Pessimistic? I don’t want my letter to reach you with so much bitterness. It’s a confession, more than a transmission. Today, I sent messages to some very beloved people. Audio and text messages, people whom I worry about, people I would like to help or simply find out how they are doing: two relatives with whom I’m more in tune or for whom I have a sense of fraternity; a really scared friend, of course, who is abroad and trying to come back; a friend who tested positive for HIV. I felt a certain sadness in all of them. From those who answered me with audio messages, I listened to their melancholic, almost dragging voices, as if doubting that one day we could come back to our usual hugging. Do you miss hugging, Rosangela?
I grew up in a family with few displays of this kind of affection. I grew up without being touched much. To this day, we hug each other shyly, half sideways, without looking at each other. I learned how to hug at school when friendships took the form of selective kinship. As a matter of fact, some friends from that time are in my life to this day (I’ve just sent a message to one of them, for example). But hugging and kissing have always demanded some sort of effort. Fear? But once I’ve learned it, it’s hard to undo. I have been greeting my son using my feet and elbows, even my son (!) who is the only being on this Earth whose skin and fluids have always seemed mine, who was never difficult to hug, who makes me feel the pain of this unprecedented detachment.
Rosangela, have we been banned by a disease? Do you talk to plants? Pets? Do you meet your friends on a video call? Do you feel like the future days of your calendar are fading away, fraying, blurring?

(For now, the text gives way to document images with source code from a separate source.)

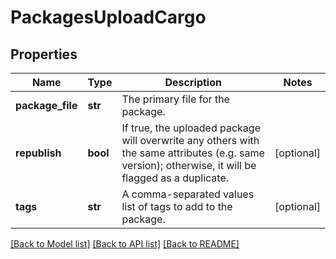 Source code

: # PackagesUploadCargo

## Properties
Name | Type | Description | Notes
------------ | ------------- | ------------- | -------------
**package_file** | **str** | The primary file for the package. | 
**republish** | **bool** | If true, the uploaded package will overwrite any others with the same attributes (e.g. same version); otherwise, it will be flagged as a duplicate. | [optional] 
**tags** | **str** | A comma-separated values list of tags to add to the package. | [optional] 

[[Back to Model list]](../README.md#documentation-for-models) [[Back to API list]](../README.md#documentation-for-api-endpoints) [[Back to README]](../README.md)


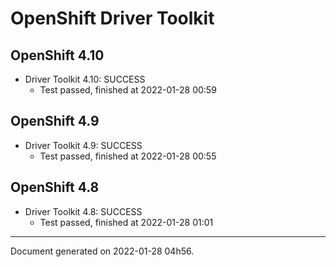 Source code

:
OpenShift Driver Toolkit
========================

OpenShift 4.10
--------------



* Driver Toolkit 4.10: SUCCESS
  - Test passed, finished at 2022-01-28 00:59

OpenShift 4.9
-------------



* Driver Toolkit 4.9: SUCCESS
  - Test passed, finished at 2022-01-28 00:55

OpenShift 4.8
-------------



* Driver Toolkit 4.8: SUCCESS
  - Test passed, finished at 2022-01-28 01:01

---
Document generated on 2022-01-28 04h56.
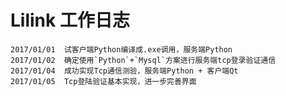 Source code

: ﻿# Lilink 工作日志

    2017/01/01  试客户端Python编译成.exe调用，服务端Python
    2017/01/02  确定使用`Python`+`Mysql`方案进行服务端tcp登录验证通信
    2017/01/04  成功实现Tcp通信测验，服务端Python + 客户端Qt
    2017/01/05  Tcp登陆验证基本实现，进一步完善界面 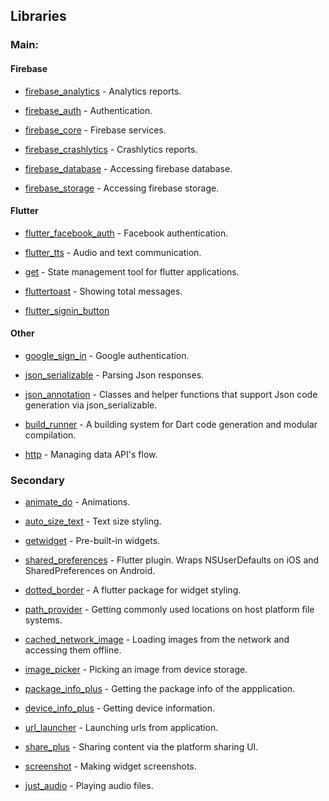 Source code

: ## Libraries 

### Main:


#### Firebase

* [firebase_analytics](https://pub.dev/packages/firebase_analytics) - Analytics reports.

* [firebase_auth](https://pub.dev/packages/firebase_auth) - Authentication.

* [firebase_core](https://pub.dev/packages/firebase_core) - Firebase services.

* [firebase_crashlytics](https://pub.dev/packages/firebase_crashlytics) - Crashlytics reports.

* [firebase_database](https://pub.dev/packages/firebase_database) - Accessing firebase database.

* [firebase_storage](https://pub.dev/packages/firebase_storage) - Accessing firebase storage.


#### Flutter

* [flutter_facebook_auth](https://pub.dev/packages/flutter_facebook_auth) - Facebook authentication.

* [flutter_tts](https://pub.dev/packages/flutter_tts) - Audio and text communication.

* [get](https://pub.dev/packages/get) - State management tool for flutter applications.

* [fluttertoast](https://pub.dev/packages/fluttertoast) - Showing total messages.

* [flutter_signin_button](https://pub.dev/packages/flutter_signin_button)
 

#### Other

* [google_sign_in](https://pub.dev/packages/google_sign_in) - Google authentication.

* [json_serializable](https://pub.dev/packages/json_serializable) - Parsing Json responses.

* [json_annotation](https://pub.dev/packages/json_annotation) - Classes and helper functions that support Json code generation via json_serializable.

* [build_runner](https://pub.dev/packages/build_runner) - A building system for Dart code generation and modular compilation.

* [http](https://pub.dev/packages/http) - Managing data API's flow.
   


### Secondary

* [animate_do](https://pub.dev/packages/animate_do) - Animations.
 
* [auto_size_text](https://pub.dev/packages/auto_size_text) - Text size styling.

* [getwidget](https://pub.dev/packages/getwidget) - Pre-built-in widgets.

* [shared_preferences](https://pub.dev/packages/shared_preferences) - Flutter plugin. Wraps NSUserDefaults on iOS and SharedPreferences on Android.

* [dotted_border](https://pub.dev/packages/dotted_border) - A flutter package for widget styling.

* [path_provider](https://pub.dev/packages/path_provider) - Getting commonly used locations on host platform file systems.

* [cached_network_image](https://pub.dev/packages/cached_network_image) - Loading images from the network and accessing them offline.

* [image_picker](https://pub.dev/packages/image_picker) - Picking an image from device storage.

* [package_info_plus](https://pub.dev/packages/package_info_plus) - Getting the package info of the appplication.

* [device_info_plus](https://pub.dev/packages/device_info_plus) - Getting device information.

* [url_launcher](https://pub.dev/packages/url_launcher) - Launching urls from application.

* [share_plus](https://pub.dev/packages/share_plus) - Sharing content via the platform sharing UI.

* [screenshot](https://pub.dev/packages/screenshot) - Making widget screenshots.

* [just_audio](https://pub.dev/packages/just_audio) - Playing audio files.

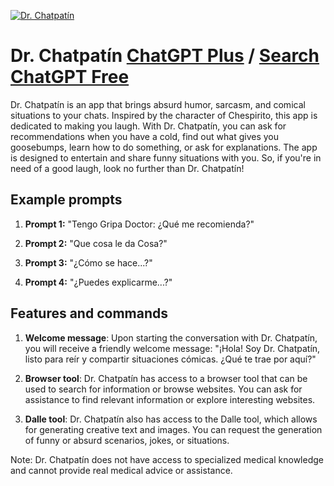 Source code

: 
[![Dr. Chatpatín](https://files.oaiusercontent.com/file-FwDDuymWVN1SfQwO4YG8DqKc?se=2123-10-17T18%3A45%3A38Z&sp=r&sv=2021-08-06&sr=b&rscc=max-age%3D31536000%2C%20immutable&rscd=attachment%3B%20filename%3DUyA1X-Hl_720x0__1.jpg&sig=5rxqnqN67T0c7LXpIfTL6qYPE6LV8az4EB5rnGrqUNg%3D)](https://chat.openai.com/g/g-NO8li0u1T-dr-chatpatin)

# Dr. Chatpatín [ChatGPT Plus](https://chat.openai.com/g/g-NO8li0u1T-dr-chatpatin) / [Search ChatGPT Free](https://gptcall.net/index.html#/?search=Dr.%20Chatpat%C3%ADn)

Dr. Chatpatín is an app that brings absurd humor, sarcasm, and comical situations to your chats. Inspired by the character of Chespirito, this app is dedicated to making you laugh. With Dr. Chatpatín, you can ask for recommendations when you have a cold, find out what gives you goosebumps, learn how to do something, or ask for explanations. The app is designed to entertain and share funny situations with you. So, if you're in need of a good laugh, look no further than Dr. Chatpatín!

## Example prompts

1. **Prompt 1:** "Tengo Gripa Doctor: ¿Qué me recomienda?"

2. **Prompt 2:** "Que cosa le da Cosa?"

3. **Prompt 3:** "¿Cómo se hace...?"

4. **Prompt 4:** "¿Puedes explicarme...?"

## Features and commands

1. **Welcome message**: Upon starting the conversation with Dr. Chatpatín, you will receive a friendly welcome message: "¡Hola! Soy Dr. Chatpatín, listo para reír y compartir situaciones cómicas. ¿Qué te trae por aquí?"

2. **Browser tool**: Dr. Chatpatín has access to a browser tool that can be used to search for information or browse websites. You can ask for assistance to find relevant information or explore interesting websites.

3. **Dalle tool**: Dr. Chatpatín also has access to the Dalle tool, which allows for generating creative text and images. You can request the generation of funny or absurd scenarios, jokes, or situations.

Note: Dr. Chatpatín does not have access to specialized medical knowledge and cannot provide real medical advice or assistance.


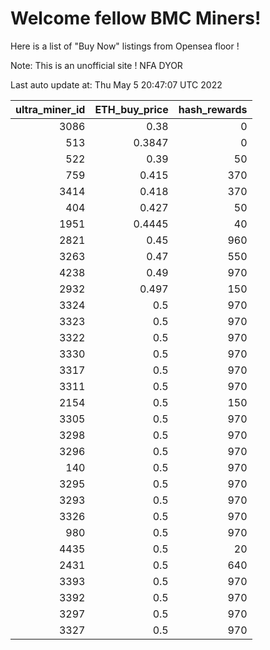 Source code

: # Welcome fellow BMC Miners!
Here is a list of "Buy Now" listings from Opensea floor !

Note: This is an unofficial site ! NFA DYOR


Last auto update at: Thu May  5 20:47:07 UTC 2022


|   ultra_miner_id |   ETH_buy_price |   hash_rewards |
|-----------------:|----------------:|---------------:|
|             3086 |          0.38   |              0 |
|              513 |          0.3847 |              0 |
|              522 |          0.39   |             50 |
|              759 |          0.415  |            370 |
|             3414 |          0.418  |            370 |
|              404 |          0.427  |             50 |
|             1951 |          0.4445 |             40 |
|             2821 |          0.45   |            960 |
|             3263 |          0.47   |            550 |
|             4238 |          0.49   |            970 |
|             2932 |          0.497  |            150 |
|             3324 |          0.5    |            970 |
|             3323 |          0.5    |            970 |
|             3322 |          0.5    |            970 |
|             3330 |          0.5    |            970 |
|             3317 |          0.5    |            970 |
|             3311 |          0.5    |            970 |
|             2154 |          0.5    |            150 |
|             3305 |          0.5    |            970 |
|             3298 |          0.5    |            970 |
|             3296 |          0.5    |            970 |
|              140 |          0.5    |            970 |
|             3295 |          0.5    |            970 |
|             3293 |          0.5    |            970 |
|             3326 |          0.5    |            970 |
|              980 |          0.5    |            970 |
|             4435 |          0.5    |             20 |
|             2431 |          0.5    |            640 |
|             3393 |          0.5    |            970 |
|             3392 |          0.5    |            970 |
|             3297 |          0.5    |            970 |
|             3327 |          0.5    |            970 | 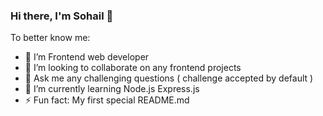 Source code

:### Hi there, I'm Sohail 👋

To better know me:

- 🔭 I’m Frontend web developer
- 👯 I’m looking to collaborate on any frontend projects
- 💬 Ask me any challenging questions ( challenge accepted by default )
- 🌱 I’m currently learning Node.js Express.js
- ⚡ Fun fact: My first special README.md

Have you ever experienced something like that? And still, have you had to deal with the human imbecility in egocentric neighbors, well-known financiers, under the threat of those who infect us with both ignorance and the virus at the same time?
Tell me about you, my dear friend; about Brasília; about some dystopic novel that is occupying your mind—yours or someone else’s; about your sleep during these days of weirdness; your desires for after this pandemic is over; your hopes, better than mine; your arrangements for the future after nature puts us in our rightful place.
Greetings with my elbows, in an aseptic letter
Ana Elisa Ribeiro
Translated by Anita Di Marco
Note: Rosangela is a writer from Belo Horizonte. This piece was commissioned by Revista Pessoa when the author worked there as a columnist, and it was also published in the book Nossa Língua & Outras encrencas by Parabola, 2023.
The translator thanks the literary translator and writer, Cristina Pinto-Bailey, for helping her with the final editing.